= Personal injury protection =

Form of insurance coverage

Personal injury protection (PIP) is an extension of car insurance available in some U.S. states that covers medical expenses and, in some cases, lost wages and other damages. PIP is sometimes referred to as "no-fault" coverage, because the statutes enacting it are generally known as no-fault laws, and PIP is designed to be paid without regard to "fault," or more properly, legal liability. That is, even if the person seeking PIP coverage caused the accident, they are entitled to make a claim under the PIP portion of their policy. "No-Fault" does not mean that insurance premium of the person making the claim will not increase. Typically a PIP claim is made by the insured driver to their own insurance company, however, there are several exceptions that allow persons who have been injured in an accident to make a PIP claim if they do not own a vehicle.

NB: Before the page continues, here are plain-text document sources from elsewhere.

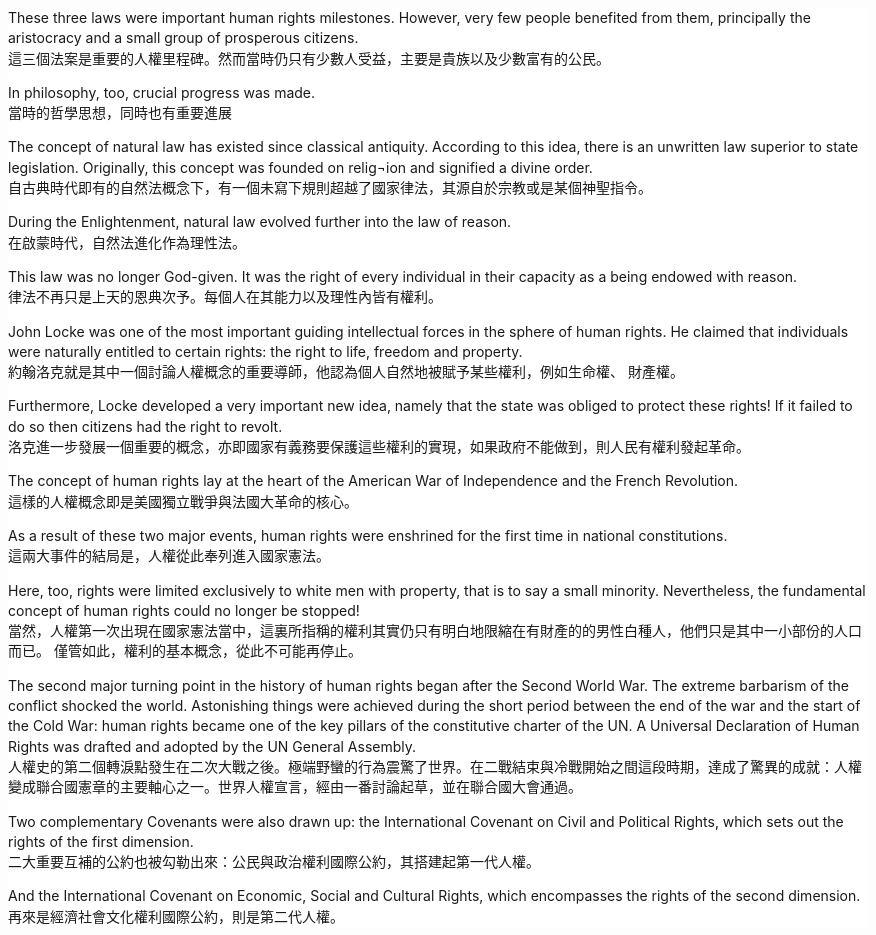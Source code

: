 These three laws were important human rights milestones. However, very few people benefited from them, principally the aristocracy and a small group of prosperous citizens.  
這三個法案是重要的人權里程碑。然而當時仍只有少數人受益，主要是貴族以及少數富有的公民。  
  
In philosophy, too, crucial progress was made.  
當時的哲學思想，同時也有重要進展  
  
The concept of natural law has existed since classical antiquity. According to this idea, there is an unwritten law superior to state legislation. Originally, this concept was founded on relig¬ion and signified a divine order.  
自古典時代即有的自然法概念下，有一個未寫下規則超越了國家律法，其源自於宗教或是某個神聖指令。  
  
During the Enlightenment, natural law evolved further into the law of reason.   
在啟蒙時代，自然法進化作為理性法。  
  
This law was no longer God-given. It was the right of every individual in their capacity as a being endowed with reason.  
律法不再只是上天的恩典次予。每個人在其能力以及理性內皆有權利。  
  
John Locke was one of the most important guiding intellectual forces in the sphere of human rights. He claimed that individuals were naturally entitled to certain rights: the right to life, freedom and property.  
約翰洛克就是其中一個討論人權概念的重要導師，他認為個人自然地被賦予某些權利，例如生命權、 財產權。  
  
Furthermore, Locke developed a very important new idea, namely that the state was obliged to protect these rights! If it failed to do so then citizens had the right to revolt.  
洛克進一步發展一個重要的概念，亦即國家有義務要保護這些權利的實現，如果政府不能做到，則人民有權利發起革命。  
  
The concept of human rights lay at the heart of the American War of Independence and the French Revolution.  
這樣的人權概念即是美國獨立戰爭與法國大革命的核心。  
  
As a result of these two major events, human rights were enshrined for the first time in national constitutions.   
這兩大事件的結局是，人權從此奉列進入國家憲法。  
  
Here, too, rights were limited exclusively to white men with property, that is to say a small minority. Nevertheless, the fundamental concept of human rights could no longer be stopped!  
當然，人權第一次出現在國家憲法當中，這裏所指稱的權利其實仍只有明白地限縮在有財產的的男性白種人，他們只是其中一小部份的人口而已。 僅管如此，權利的基本概念，從此不可能再停止。  
  
  
The second major turning point in the history of human rights began after the Second World War. The extreme barbarism of the conflict shocked the world. Astonishing things were achieved during the short period between the end of the war and the start of the Cold War: human rights became one of the key pillars of the constitutive charter of the UN. A Universal Declaration of Human Rights was drafted and adopted by the UN General Assembly.  
人權史的第二個轉淚點發生在二次大戰之後。極端野蠻的行為震驚了世界。在二戰結束與冷戰開始之間這段時期，達成了驚異的成就：人權變成聯合國憲章的主要軸心之一。世界人權宣言，經由一番討論起草，並在聯合國大會通過。   
  
Two complementary Covenants were also drawn up: the International Covenant on Civil and Political Rights, which sets out the rights of the first dimension.   
二大重要互補的公約也被勾勒出來：公民與政治權利國際公約，其搭建起第一代人權。  
  
And the International Covenant on Economic, Social and Cultural Rights, which encompasses the rights of the second dimension.   
再來是經濟社會文化權利國際公約，則是第二代人權。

The particular state law and policy language of the insurer should be reviewed to see what exceptions exist in that state.

== Auto insurance ==
PIP is a mandatory coverage in some states. Others, like Texas, require the insurer to offer PIP but the named insured can reject PIP in writing. PIP coverage may vary from state to state in terms of both what is covered and what types of treatments are considered medically necessary and reasonable. In Texas, PIP coverage will cover medical expenses, eighty percent of lost wages, and someone to take care of the injured party. Some states also allow for PIP claims even if a workers' compensation claim exists, while others do not. Some states PIP is the insurance of first resort to pay for medical bills when injured in an automobile accident.

In some states, PIP is subrogatable, meaning that your insurance carrier will pay for your loss, regardless of liability, and then recover (or subrogate) what it paid from the liable party's insurance carrier. This generally leaves the claimant/insured in a much better financial position, because his or her medical bills are paid, and the insurance carriers get to fight it out on their own, and after the fact.

PIP can cover, within the specified dollar and time limits, the medical and funeral expenses of the insured, others in its vehicle at the time of the loss, and any first party if struck as a pedestrian by any vehicle. The basic coverage is for the insured's own injuries, on a first-party basis, without regard to liability. Again, it is only available in certain states. A pedestrian struck by a vehicle is covered under that vehicles liability.

Many states that do not have PIP have auto medical payments (AMP) coverage, and some states have both. AMP is also a first-party coverage, without regard to liability, but is only subrogable in a few states, and generally optional.

AMP and PIP limits range from $1,000 to $250,000 depending on the injury and the state, though many insurance providers have a relatively low limit of $5,000. A Michigan no-fault policy provides unlimited medical and rehabilitation benefits. Claimants involved in an auto accident are wise to submit their own insurance information to their medical providers, as third party carriers are under no legal obligation to pay a claimant's medical bills, while first party carriers are.

Third party carriers are subject to payment only after a judgment against them, and any payments prior to that are considered voluntary. Settling a claim with a third party carrier is considered a voluntary payment.

===States with mandatory PIP coverage===
- Delaware
- Florida
- Hawaii
- Kansas
- Kentucky
- Maryland (unless a waiver is signed at initial purchase of the policy)
- Massachusetts
- Michigan
- Minnesota
- New Jersey
- New York
- North Dakota
- Oregon

- Pennsylvania
- Utah

Certain states require insurance companies to offer PIP coverage, but allow the insured to reject it in writing:
- Washington Once you reject the coverage it stays that way until you request it be added or start a new policy.
- Texas
- Arkansas is optional

== Other coverage ==
Personal injury protection could also refer to personal injury insurance or coverage, which is insurance in any context which includes coverage for personal injury, particularly coverage for emotional distress (typically negligent infliction of emotional distress rather than intentional infliction of emotional distress), libel, or defamation as opposed to coverage for only bodily injury. Home insurance typically includes coverage for liability arising from bodily injury, especially on an insureds' premises, but not from liability arising from mental injury. Coverage from mental injury can be included and is typically called "personal injury" coverage.